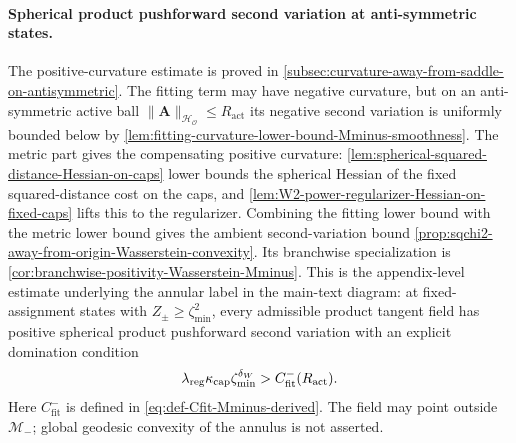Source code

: \paragraph{Spherical product pushforward second variation at anti-symmetric states.}
The positive-curvature estimate is proved in
\cref{subsec:curvature-away-from-saddle-on-antisymmetric}.  The fitting term may
have negative curvature, but on an anti-symmetric active ball
\(\|\mathbf A\|_{\mathcal H_{\mathcal O}}\le R_{\mathrm{act}}\) its negative
second variation is uniformly bounded below by
\cref{lem:fitting-curvature-lower-bound-Mminus-smoothness}.  The metric part gives
the compensating positive curvature: \cref{lem:spherical-squared-distance-Hessian-on-caps}
lower bounds the spherical Hessian of the fixed squared-distance cost on the caps,
and \cref{lem:W2-power-regularizer-Hessian-on-fixed-caps} lifts this to the
regularizer.  Combining the fitting lower bound with the metric lower bound gives
the ambient second-variation bound
\cref{prop:sqchi2-away-from-origin-Wasserstein-convexity}.  Its branchwise
specialization is \cref{cor:branchwise-positivity-Wasserstein-Mminus}.  This is the
appendix-level estimate underlying the annular label in the main-text diagram:
at fixed-assignment states with \(Z_\pm\ge\zeta_{\min}^2\), every admissible
product tangent field has positive spherical product pushforward second variation
with an explicit domination condition
\[
    \lambdaReg\kappa_{\mathrm{cap}}\zeta_{\min}^{\delta_W}
    >
    C_{\mathrm{fit}}^-(R_{\mathrm{act}}) .
\]
Here \(C_{\mathrm{fit}}^-\) is defined in
\eqref{eq:def-Cfit-Mminus-derived}. The field may point outside
\(\mathcal M_-\); global geodesic convexity of the annulus is not asserted.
##############################
What you are asked to do: Without the pictures, write out the lines from the beginning of the entries through the line with "appendix-level estimate underlying".

Exercise solution:
Source code

: \paragraph{Spherical product pushforward second variation at anti-symmetric states.}
The positive-curvature estimate is proved in
\cref{subsec:curvature-away-from-saddle-on-antisymmetric}.  The fitting term may
have negative curvature, but on an anti-symmetric active ball
\(\|\mathbf A\|_{\mathcal H_{\mathcal O}}\le R_{\mathrm{act}}\) its negative
second variation is uniformly bounded below by
\cref{lem:fitting-curvature-lower-bound-Mminus-smoothness}.  The metric part gives
the compensating positive curvature: \cref{lem:spherical-squared-distance-Hessian-on-caps}
lower bounds the spherical Hessian of the fixed squared-distance cost on the caps,
and \cref{lem:W2-power-regularizer-Hessian-on-fixed-caps} lifts this to the
regularizer.  Combining the fitting lower bound with the metric lower bound gives
the ambient second-variation bound
\cref{prop:sqchi2-away-from-origin-Wasserstein-convexity}.  Its branchwise
specialization is \cref{cor:branchwise-positivity-Wasserstein-Mminus}.  This is the
appendix-level estimate underlying the annular label in the main-text diagram:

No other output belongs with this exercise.